* **Your instructions**: First find the line with "stderr(3). The MIF" in the entries below, then set down exactly every line through the line with "<name>.mem.<ext> for data", that line included.
#####
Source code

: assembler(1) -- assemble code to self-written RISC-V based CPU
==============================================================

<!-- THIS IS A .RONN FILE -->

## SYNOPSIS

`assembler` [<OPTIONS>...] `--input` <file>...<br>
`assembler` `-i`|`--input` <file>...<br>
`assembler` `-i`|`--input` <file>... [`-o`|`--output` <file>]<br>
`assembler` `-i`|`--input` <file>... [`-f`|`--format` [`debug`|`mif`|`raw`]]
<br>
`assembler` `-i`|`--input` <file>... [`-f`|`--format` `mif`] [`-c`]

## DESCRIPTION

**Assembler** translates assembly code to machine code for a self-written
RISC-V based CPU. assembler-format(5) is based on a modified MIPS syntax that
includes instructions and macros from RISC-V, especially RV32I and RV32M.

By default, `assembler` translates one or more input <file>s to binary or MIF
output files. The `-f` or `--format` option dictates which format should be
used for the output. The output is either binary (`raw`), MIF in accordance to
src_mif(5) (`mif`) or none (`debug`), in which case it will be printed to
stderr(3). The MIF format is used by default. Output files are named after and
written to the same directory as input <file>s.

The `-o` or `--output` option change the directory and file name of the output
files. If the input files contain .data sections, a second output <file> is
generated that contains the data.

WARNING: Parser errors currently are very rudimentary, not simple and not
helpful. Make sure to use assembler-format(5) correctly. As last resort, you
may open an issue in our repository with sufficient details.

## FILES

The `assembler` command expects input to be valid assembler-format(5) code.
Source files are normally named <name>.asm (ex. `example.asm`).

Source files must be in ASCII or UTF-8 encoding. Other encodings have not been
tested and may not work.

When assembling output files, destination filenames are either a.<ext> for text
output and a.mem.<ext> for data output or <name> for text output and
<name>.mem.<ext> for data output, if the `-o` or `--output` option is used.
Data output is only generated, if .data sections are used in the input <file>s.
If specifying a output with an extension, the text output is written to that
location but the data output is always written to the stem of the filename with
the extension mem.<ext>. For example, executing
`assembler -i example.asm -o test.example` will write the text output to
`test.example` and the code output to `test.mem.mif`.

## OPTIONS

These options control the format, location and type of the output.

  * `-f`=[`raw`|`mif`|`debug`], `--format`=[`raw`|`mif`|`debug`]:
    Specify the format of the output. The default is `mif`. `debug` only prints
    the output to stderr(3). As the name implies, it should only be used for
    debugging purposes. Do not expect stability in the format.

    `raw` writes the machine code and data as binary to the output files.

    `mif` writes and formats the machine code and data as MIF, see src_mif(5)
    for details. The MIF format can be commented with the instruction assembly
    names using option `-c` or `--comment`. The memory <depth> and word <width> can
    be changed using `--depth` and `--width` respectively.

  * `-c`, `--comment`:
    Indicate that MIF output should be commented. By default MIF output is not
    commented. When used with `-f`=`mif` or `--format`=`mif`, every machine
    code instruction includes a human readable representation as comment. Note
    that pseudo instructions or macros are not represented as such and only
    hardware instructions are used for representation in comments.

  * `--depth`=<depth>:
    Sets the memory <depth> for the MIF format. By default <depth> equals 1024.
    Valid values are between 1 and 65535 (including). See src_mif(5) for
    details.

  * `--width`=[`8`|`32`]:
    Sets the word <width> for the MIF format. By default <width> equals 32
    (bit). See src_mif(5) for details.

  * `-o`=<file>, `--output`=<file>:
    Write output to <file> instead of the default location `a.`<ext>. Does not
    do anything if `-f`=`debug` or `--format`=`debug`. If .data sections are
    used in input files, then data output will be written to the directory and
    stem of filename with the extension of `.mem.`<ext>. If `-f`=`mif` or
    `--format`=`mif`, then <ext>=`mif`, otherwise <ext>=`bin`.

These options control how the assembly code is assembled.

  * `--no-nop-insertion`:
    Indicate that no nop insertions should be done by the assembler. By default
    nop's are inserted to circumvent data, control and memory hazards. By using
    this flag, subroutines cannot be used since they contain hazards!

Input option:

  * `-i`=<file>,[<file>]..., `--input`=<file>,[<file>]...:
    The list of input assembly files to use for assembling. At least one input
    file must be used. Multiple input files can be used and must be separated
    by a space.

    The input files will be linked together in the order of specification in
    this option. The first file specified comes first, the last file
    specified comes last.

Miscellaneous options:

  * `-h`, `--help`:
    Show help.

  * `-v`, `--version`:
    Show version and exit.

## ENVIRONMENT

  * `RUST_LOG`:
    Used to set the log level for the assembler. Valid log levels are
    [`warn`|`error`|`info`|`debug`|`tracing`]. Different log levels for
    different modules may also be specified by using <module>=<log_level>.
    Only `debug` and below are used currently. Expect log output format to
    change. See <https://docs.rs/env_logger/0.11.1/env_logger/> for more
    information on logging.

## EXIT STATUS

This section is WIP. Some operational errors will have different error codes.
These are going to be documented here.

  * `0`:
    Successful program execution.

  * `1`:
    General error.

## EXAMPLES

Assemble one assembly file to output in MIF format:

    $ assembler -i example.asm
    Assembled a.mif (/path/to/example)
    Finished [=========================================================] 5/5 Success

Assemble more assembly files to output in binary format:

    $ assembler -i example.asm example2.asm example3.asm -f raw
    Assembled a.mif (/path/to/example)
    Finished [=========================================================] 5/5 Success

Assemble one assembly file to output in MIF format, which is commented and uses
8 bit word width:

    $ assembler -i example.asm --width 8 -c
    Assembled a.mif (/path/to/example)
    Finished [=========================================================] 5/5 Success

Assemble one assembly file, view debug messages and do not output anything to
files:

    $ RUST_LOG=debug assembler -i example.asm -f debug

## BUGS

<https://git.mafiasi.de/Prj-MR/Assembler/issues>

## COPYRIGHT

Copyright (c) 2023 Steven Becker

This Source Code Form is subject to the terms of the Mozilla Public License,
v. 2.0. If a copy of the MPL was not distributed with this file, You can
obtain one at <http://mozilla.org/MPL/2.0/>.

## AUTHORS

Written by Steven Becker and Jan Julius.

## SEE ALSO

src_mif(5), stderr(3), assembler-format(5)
#####
* **Answer to the exercise**:
stderr(3). The MIF format is used by default. Output files are named after and
written to the same directory as input <file>s.

The `-o` or `--output` option change the directory and file name of the output
files. If the input files contain .data sections, a second output <file> is
generated that contains the data.

WARNING: Parser errors currently are very rudimentary, not simple and not
helpful. Make sure to use assembler-format(5) correctly. As last resort, you
may open an issue in our repository with sufficient details.

## FILES

The `assembler` command expects input to be valid assembler-format(5) code.
Source files are normally named <name>.asm (ex. `example.asm`).

Source files must be in ASCII or UTF-8 encoding. Other encodings have not been
tested and may not work.

When assembling output files, destination filenames are either a.<ext> for text
output and a.mem.<ext> for data output or <name> for text output and
<name>.mem.<ext> for data output, if the `-o` or `--output` option is used.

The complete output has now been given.